Regulation of the serotonin neuron fate in stem cells by foxa2 and shh

Abstract

The central serotonergic system is comprised of tryptophan hydroxylase-expressing neurons located in the raphe nuclei of the brain stem. Rostral groups of raphe serotonin neurons project throughout the forebrain, while caudal groups innervate the brain stem and spinal cord [1]. The serotonergic system modulates mood [2], anxiety [3], aggression [4], reward systems [5], and impulsivity [6], and psychosis [7]. Many psychiatric diseases, such as depression, obsessive-compulsive disorder, and bulimia nervosa are currently treated by medications targeting the serotonergic system [8,9]. Abnormalities in the serotonergic system have also been implicated in diseases affecting early development such as sudden infant death syndrome [10] and autism [11]. Recent evidence suggests that dysregulation of serotonin neuron development may underlie behavioral changes.
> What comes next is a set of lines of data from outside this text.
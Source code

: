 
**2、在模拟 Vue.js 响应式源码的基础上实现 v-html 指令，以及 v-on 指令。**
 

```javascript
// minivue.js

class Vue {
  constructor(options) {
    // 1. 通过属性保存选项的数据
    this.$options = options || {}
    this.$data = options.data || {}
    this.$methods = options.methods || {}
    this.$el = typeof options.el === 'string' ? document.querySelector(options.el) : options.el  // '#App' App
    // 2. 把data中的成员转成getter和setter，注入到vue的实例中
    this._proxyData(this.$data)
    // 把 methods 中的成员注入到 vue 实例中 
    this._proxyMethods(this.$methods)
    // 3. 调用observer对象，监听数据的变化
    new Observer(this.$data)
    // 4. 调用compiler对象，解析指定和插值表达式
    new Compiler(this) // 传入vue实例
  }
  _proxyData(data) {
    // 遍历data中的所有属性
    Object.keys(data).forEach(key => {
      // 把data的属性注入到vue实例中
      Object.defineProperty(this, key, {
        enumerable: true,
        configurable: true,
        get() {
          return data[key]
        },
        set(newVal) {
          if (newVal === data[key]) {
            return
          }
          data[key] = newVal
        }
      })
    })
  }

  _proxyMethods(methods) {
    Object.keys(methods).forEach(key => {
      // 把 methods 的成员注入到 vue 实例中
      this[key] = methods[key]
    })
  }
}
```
The activity of 5HT1A receptor during postnatal development has been shown to be important for normal anxiety behavior in adult mice [12]. The loss of Pet-1, a transcription factor important for the development of serotonin neurons in the embryo has been shown to cause increased anxiety and aggression in adult mice [13]. A more precise understanding of the development of the serotonergic system may be critical for understanding the relationship between early changes in serotonergic regulation and the pathophysiology of psychiatric disorders, autism, and sudden infant death syndrome.